DELETE /v1/memory/{ns}/{profile}/memories/{id} is the only hard removal — it deletes the row, its FTS entry, and its vector. Everything else (supersession, task expiry) preserves or merely hides history.

Terminal window
curl -X DELETE http://localhost:8080/v1/memory/acme/alice/memories/mem_a1…

By default history is kept indefinitely. Namespaces that need bounded retention can set a governance policy: cap task TTLs (clamped at ingest), age out events, and bound superseded history by age or per-topic count — the node deletes aged-out rows automatically.

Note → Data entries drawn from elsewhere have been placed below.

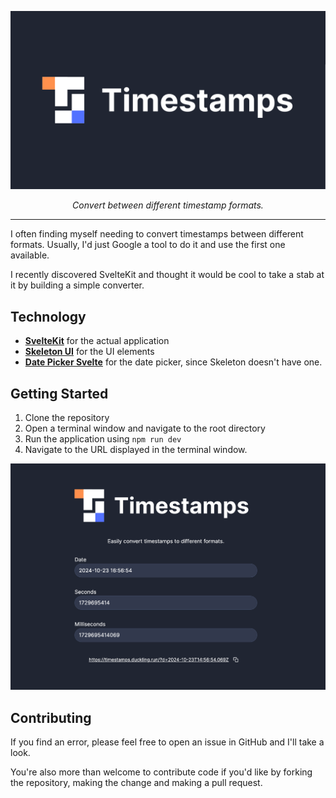 ![Timestamps header](./assets/header.png)

<div align="center"><i>Convert between different timestamp formats.</i></div>

---

I often finding myself needing to convert timestamps between different formats. Usually, I'd just Google a tool to do it and use the first one available.

I recently discovered SvelteKit and thought it would be cool to take a stab at it by building a simple converter.

## Technology

- **[SvelteKit](https://svelte.dev/)** for the actual application
- **[Skeleton UI](https://www.skeleton.dev/)** for the UI elements
- **[Date Picker Svelte](https://www.npmjs.com/package/date-picker-svelte)** for the date picker, since Skeleton doesn't have one.

## Getting Started

1. Clone the repository
2. Open a terminal window and navigate to the root directory
3. Run the application using `npm run dev`
4. Navigate to the URL displayed in the terminal window.

![Screenshot of Timestamps](./assets/screenshot.png)

## Contributing

If you find an error, please feel free to open an issue in GitHub and I'll take a look.

You're also more than welcome to contribute code if you'd like by forking the repository, making the change and making a pull request.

When forget isn’t enough — the data must also leave point-in-time-recovery history — verifiable erasure (POST .../erasures) hard-deletes now with secure_delete page zeroing, rewrites object-storage history below the erasure point after a grace window, and proves it with a signed receipt. It can target one memory, a topic’s whole supersession chain, or a session.

Memories live in reserved tables inside the profile database: __memoturn_memories (rows and supersession columns), __memoturn_memories_fts (FTS5 external-content index), __memoturn_memories_vec (vectors, created lazily at the client’s embedding dimension), and __memoturn_memory_sessions. Reserved tables are unreachable from user SQL, and all of them replicate, fork, and rewind with the database as one unit — see Branching.